Supplied records:
•••

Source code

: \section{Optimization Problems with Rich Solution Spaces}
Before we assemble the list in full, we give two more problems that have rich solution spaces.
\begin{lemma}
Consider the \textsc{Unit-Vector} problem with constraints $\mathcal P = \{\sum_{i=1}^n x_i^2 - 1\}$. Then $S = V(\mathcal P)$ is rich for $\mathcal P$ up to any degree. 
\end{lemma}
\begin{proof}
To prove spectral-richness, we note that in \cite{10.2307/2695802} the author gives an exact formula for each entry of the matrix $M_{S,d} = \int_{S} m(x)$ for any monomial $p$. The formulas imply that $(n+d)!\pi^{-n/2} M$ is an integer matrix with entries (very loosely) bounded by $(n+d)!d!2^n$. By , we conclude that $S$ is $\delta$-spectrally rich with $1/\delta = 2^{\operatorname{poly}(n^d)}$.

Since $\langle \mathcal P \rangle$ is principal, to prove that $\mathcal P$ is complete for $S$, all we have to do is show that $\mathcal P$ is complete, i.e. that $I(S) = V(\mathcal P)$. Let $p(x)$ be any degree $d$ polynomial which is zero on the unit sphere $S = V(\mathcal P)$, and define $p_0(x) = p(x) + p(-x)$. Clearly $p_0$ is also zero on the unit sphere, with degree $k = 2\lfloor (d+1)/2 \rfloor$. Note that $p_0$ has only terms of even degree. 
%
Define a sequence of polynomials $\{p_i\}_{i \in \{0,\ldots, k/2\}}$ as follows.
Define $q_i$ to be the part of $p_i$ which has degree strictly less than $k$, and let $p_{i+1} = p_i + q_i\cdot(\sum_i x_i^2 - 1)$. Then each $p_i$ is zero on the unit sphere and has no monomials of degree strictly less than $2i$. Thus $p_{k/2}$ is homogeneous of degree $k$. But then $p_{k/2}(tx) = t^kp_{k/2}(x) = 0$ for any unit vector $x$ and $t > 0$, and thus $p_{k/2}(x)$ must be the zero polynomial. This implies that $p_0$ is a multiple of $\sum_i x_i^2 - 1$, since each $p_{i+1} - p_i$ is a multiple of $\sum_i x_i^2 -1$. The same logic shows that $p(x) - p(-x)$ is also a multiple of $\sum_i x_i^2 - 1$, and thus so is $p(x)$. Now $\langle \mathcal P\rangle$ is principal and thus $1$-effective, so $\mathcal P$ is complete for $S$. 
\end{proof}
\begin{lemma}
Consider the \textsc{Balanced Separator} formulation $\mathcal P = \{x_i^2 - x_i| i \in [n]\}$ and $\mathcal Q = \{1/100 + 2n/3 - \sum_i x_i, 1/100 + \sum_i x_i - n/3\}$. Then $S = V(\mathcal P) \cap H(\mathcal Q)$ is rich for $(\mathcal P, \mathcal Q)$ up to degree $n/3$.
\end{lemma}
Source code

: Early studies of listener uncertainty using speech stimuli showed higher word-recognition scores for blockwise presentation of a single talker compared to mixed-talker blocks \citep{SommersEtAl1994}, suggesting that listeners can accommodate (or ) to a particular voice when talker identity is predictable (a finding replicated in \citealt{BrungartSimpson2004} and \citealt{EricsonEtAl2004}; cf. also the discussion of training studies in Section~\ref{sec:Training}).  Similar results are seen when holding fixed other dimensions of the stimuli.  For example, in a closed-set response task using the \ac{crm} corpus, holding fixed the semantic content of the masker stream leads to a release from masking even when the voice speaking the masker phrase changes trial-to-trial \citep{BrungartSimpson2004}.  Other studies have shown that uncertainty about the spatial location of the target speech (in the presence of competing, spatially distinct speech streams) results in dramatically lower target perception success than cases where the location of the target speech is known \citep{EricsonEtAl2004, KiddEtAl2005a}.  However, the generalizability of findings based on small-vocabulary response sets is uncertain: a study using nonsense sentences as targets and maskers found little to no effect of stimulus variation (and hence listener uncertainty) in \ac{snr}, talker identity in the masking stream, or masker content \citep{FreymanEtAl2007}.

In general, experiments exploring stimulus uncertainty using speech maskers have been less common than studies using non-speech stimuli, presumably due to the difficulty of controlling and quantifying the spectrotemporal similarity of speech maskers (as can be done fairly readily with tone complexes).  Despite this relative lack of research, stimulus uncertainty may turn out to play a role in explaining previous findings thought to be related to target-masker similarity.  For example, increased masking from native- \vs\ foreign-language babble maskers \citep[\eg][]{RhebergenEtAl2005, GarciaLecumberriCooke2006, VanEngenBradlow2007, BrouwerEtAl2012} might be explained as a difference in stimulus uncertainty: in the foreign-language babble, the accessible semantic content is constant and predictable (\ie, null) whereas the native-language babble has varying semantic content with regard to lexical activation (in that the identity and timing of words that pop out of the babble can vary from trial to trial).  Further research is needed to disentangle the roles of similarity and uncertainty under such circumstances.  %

•••

Exercise description:
All lines from the first line of the listing above through the line containing "To prove spectral-richness, we" are to be retyped exactly. Leave out any other line.

Finished exercise:
Source code

: \section{Optimization Problems with Rich Solution Spaces}
Before we assemble the list in full, we give two more problems that have rich solution spaces.
\begin{lemma}
Consider the \textsc{Unit-Vector} problem with constraints $\mathcal P = \{\sum_{i=1}^n x_i^2 - 1\}$. Then $S = V(\mathcal P)$ is rich for $\mathcal P$ up to any degree. 
\end{lemma}
\begin{proof}
To prove spectral-richness, we note that in \cite{10.2307/2695802} the author gives an exact formula for each entry of the matrix $M_{S,d} = \int_{S} m(x)$ for any monomial $p$. The formulas imply that $(n+d)!\pi^{-n/2} M$ is an integer matrix with entries (very loosely) bounded by $(n+d)!d!2^n$. By , we conclude that $S$ is $\delta$-spectrally rich with $1/\delta = 2^{\operatorname{poly}(n^d)}$.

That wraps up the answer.